I am working on saving twitter search results into a database (SQL Server) and am getting an error when I pull the search results from twitteR.
If I execute:
library(twitteR)
puppy <- as.data.frame(searchTwitter("puppy", session=getCurlHandle(),num=100))
I get an error of:
Error in as.data.frame.default(x[[i]], optional = TRUE) :
cannot coerce class structure("status", package = "twitteR") into a data.frame
This is important because in order to use RODBC to add this to a table using sqlSave it needs to be a data.frame. At least that's the error message I got:
Error in sqlSave(localSQLServer, puppy, tablename = "puppy_staging", :
should be a data frame
So does anyone have any suggestions on how to coerce the list to a data.frame or how I can load the list through RODBC?

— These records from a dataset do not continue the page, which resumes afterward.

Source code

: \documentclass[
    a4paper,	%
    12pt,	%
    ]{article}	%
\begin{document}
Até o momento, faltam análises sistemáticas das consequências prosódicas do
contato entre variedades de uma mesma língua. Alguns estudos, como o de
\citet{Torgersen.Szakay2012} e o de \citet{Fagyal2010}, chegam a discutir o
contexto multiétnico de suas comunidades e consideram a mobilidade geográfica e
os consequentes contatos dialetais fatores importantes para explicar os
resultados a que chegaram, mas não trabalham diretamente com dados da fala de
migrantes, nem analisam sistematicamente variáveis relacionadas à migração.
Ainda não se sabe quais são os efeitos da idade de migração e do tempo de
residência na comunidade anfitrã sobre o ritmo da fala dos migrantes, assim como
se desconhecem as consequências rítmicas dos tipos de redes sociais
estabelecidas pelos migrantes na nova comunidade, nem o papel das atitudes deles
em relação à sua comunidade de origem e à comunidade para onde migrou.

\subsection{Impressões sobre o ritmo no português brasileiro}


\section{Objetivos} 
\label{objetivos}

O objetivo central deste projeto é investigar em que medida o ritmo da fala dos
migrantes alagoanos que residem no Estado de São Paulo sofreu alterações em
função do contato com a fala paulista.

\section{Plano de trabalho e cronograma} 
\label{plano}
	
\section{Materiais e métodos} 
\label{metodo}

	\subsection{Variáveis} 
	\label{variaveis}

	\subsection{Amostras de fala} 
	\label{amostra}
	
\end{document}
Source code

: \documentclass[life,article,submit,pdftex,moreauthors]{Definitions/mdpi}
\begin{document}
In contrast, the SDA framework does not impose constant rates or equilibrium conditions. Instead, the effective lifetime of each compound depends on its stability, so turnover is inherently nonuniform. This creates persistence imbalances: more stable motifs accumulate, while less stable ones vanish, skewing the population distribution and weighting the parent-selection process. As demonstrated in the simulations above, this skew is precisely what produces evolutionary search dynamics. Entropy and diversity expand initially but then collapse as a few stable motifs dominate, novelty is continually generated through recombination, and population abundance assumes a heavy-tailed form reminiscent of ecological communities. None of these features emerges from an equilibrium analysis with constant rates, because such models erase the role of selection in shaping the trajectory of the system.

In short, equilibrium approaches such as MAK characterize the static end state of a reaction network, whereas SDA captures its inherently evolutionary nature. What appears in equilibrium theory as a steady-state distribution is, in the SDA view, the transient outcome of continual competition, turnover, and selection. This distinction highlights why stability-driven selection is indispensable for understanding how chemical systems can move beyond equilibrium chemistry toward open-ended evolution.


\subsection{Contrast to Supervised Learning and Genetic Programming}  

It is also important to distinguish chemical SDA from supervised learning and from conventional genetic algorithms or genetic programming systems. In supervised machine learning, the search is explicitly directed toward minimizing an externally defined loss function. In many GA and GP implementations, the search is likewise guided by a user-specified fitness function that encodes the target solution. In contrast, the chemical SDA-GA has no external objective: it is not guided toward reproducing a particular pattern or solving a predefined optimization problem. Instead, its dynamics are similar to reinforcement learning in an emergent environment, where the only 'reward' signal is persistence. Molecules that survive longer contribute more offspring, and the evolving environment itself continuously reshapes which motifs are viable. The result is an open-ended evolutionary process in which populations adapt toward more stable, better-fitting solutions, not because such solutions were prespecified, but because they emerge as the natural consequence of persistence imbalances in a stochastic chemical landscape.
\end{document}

My final goal is to have a table that mirrors the structure of values returned by searchTwitter. Here is an example of what I am trying to retrieve and load:
library(twitteR)
puppy <- searchTwitter("puppy", session=getCurlHandle(),num=2)
str(puppy)
List of 2
$ :Formal class 'status' [package "twitteR"] with 10 slots
.. ..# text : chr "beautifull and kc reg Beagle Mix for rehomes: This little puppy is looking for a new loving family wh... http://bit.ly/9stN7V "| __truncated__
.. ..# favorited : logi FALSE
.. ..# replyToSN : chr(0)
.. ..# created : chr "Wed, 16 Jun 2010 19:04:03 +0000"
.. ..# truncated : logi FALSE
.. ..# replyToSID : num(0)
.. ..# id : num 1.63e+10
.. ..# replyToUID : num(0)
.. ..# statusSource: chr "<a href="http://twitterfeed.com" rel="nofollow">twitterfeed</a>"
.. ..# screenName : chr "puppy_ads"
$ :Formal class 'status' [package "twitteR"] with 10 slots
.. ..# text : chr "the cutest puppy followed me on my walk, my grandma won't let me keep it. taking it to the pound sadface"
.. ..# favorited : logi FALSE
.. ..# replyToSN : chr(0)
.. ..# created : chr "Wed, 16 Jun 2010 19:04:01 +0000"
.. ..# truncated : logi FALSE
.. ..# replyToSID : num(0)
.. ..# id : num 1.63e+10
.. ..# replyToUID : num(0)
.. ..# statusSource: chr "<a href="http://blackberry.com/twitter" rel="nofollow">Twitter for BlackBerry®</a>"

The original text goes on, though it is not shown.